I didn’t take my phone out much (focus focus focus!) but managed to snap a few shots of the view back down to Santa Barbara, on what was an unusually clear (and hot) morning. The route is straightforward, and easily accessible from anywhere downtown. I began by going past the Mission (pictured below), and then continuing along West Mountain Drive until it becomes Gibraltar Road. (I’m not sure I took the best access route, and if you look at the map, you’ll see I got a little disoriented at just 2 miles in!) You start climbing right away, but once you’re on Gibraltar, you know you’re on the right path: As my childhood TV friend Mister Rogers, “look up, look waaaaay up!”
From the corner of West Mountain and Gibraltar (mile 5 on my route), you climb 3000 unrelenting feet over grades of 7-20% to deliver you to Angostura Pass, where you then veer onto Camino Cielo. (Don’t take the right hand turn onto Gibraltar at mile 12 or you’ll end up with a much longer day!) The 6-8 mile or so ridge you ride at the top is among the most beautiful routes I’ve ever done on two wheels. You can see for miles out over the peaks of Los Padres National Forest, and out to the Channel Islands on the west side.

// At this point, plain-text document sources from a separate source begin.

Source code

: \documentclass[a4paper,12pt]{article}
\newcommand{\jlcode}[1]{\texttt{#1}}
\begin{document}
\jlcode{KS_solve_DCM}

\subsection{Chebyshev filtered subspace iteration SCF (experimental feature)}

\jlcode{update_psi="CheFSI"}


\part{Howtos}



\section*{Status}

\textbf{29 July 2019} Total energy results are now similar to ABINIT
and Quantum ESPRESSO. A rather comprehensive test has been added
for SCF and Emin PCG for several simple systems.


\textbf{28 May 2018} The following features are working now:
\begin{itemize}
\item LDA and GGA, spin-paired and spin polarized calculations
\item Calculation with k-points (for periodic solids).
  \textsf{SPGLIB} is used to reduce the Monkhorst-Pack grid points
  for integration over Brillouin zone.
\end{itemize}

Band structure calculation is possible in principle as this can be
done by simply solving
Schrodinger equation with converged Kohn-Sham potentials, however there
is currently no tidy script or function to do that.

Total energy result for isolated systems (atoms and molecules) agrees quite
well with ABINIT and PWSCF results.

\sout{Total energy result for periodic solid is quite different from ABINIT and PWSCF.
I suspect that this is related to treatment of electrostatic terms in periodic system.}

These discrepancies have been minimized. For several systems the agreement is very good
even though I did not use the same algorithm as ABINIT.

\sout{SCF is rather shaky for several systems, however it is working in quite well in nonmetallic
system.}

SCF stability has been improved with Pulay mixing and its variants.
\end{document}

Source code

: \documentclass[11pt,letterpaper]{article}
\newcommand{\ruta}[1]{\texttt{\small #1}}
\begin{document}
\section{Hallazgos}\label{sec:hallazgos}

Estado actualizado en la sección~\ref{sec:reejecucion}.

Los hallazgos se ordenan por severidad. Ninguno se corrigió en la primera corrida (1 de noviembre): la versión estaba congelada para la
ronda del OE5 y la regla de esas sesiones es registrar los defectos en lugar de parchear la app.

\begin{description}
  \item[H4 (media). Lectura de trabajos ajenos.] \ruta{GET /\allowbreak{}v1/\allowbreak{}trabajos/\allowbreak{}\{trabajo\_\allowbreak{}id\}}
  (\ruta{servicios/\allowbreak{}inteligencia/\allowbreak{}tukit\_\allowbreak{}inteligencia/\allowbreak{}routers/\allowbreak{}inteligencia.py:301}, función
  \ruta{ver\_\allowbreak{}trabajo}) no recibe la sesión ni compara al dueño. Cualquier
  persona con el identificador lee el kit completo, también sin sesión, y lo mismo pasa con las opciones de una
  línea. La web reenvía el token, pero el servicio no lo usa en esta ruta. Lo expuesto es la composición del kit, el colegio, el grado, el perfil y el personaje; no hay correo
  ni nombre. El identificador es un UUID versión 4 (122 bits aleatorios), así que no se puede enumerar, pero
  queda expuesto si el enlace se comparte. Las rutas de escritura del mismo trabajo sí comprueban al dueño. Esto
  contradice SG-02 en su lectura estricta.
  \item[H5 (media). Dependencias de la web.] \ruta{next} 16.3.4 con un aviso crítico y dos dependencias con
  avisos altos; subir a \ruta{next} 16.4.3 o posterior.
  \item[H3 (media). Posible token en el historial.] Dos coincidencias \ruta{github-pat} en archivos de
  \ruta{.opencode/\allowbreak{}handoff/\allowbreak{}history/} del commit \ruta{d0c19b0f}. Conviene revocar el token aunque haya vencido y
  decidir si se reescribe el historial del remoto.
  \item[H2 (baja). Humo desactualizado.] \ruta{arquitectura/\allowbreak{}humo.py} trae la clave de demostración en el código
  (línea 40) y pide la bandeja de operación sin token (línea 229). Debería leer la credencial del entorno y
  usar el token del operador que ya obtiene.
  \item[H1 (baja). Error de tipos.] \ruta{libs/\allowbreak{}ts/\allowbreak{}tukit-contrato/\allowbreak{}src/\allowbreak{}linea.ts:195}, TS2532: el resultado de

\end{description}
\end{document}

At mile 20 you turn onto the one-lane Painted Cave Road, complete with numerous hairpin turns, and trade burning quads and lungs for a new kind of pain: I have never, ever had such sore hands from braking, and even pulled over on the side of the road once to stretch them out, almost in tears. It was that steep. The point where you cross highway 154 (San Marcos Pass Road) could be a death trap if you’re not careful, as there’s not a lot of warning of the intersection ahead of time and it’s screamingly steep. (I actually got off my bike and walked it over the highway! Who does that?!)
From there it’s another 4 or 5 miles of descending until you hit the mercifully flat roads of Santa Barbara again, where I full-on bonked (I foolishly only brought water, thinking it was a “short” 30-some odd mile ride). To top it off I got a bit lost in town at the end, which is always nice when you’re running on fumes. The 37-mile route took me 3.5 hours, which is a 10 mph average. But I climbed almost 6,000 feet in a morning, so I’m putting that in my own pipe and smoking it.
I was zonked, but craving the water, so we finished off the weekend with a 20 minute ocean swim and lunch at Julia Child’s favorite Mexican joint, La Super-Rica. The house made tortillas are to die for, but if I’d known how tiny the servings were, would’ve ordered 5 more! We were then packed up and on our way to LA, for a quick visit (rooftop rosé, homemade burgers, and pie at Pie Hole), before driving home under the stars.
Whew! That was a long one. Now it’s back to real life, after a weekend in the “American Riviera,” where I fell in love with the food, the Spanish architecture, and the neighborhood-y vibe and greener-than-San-Diego tree-lined streets. I’ll be back.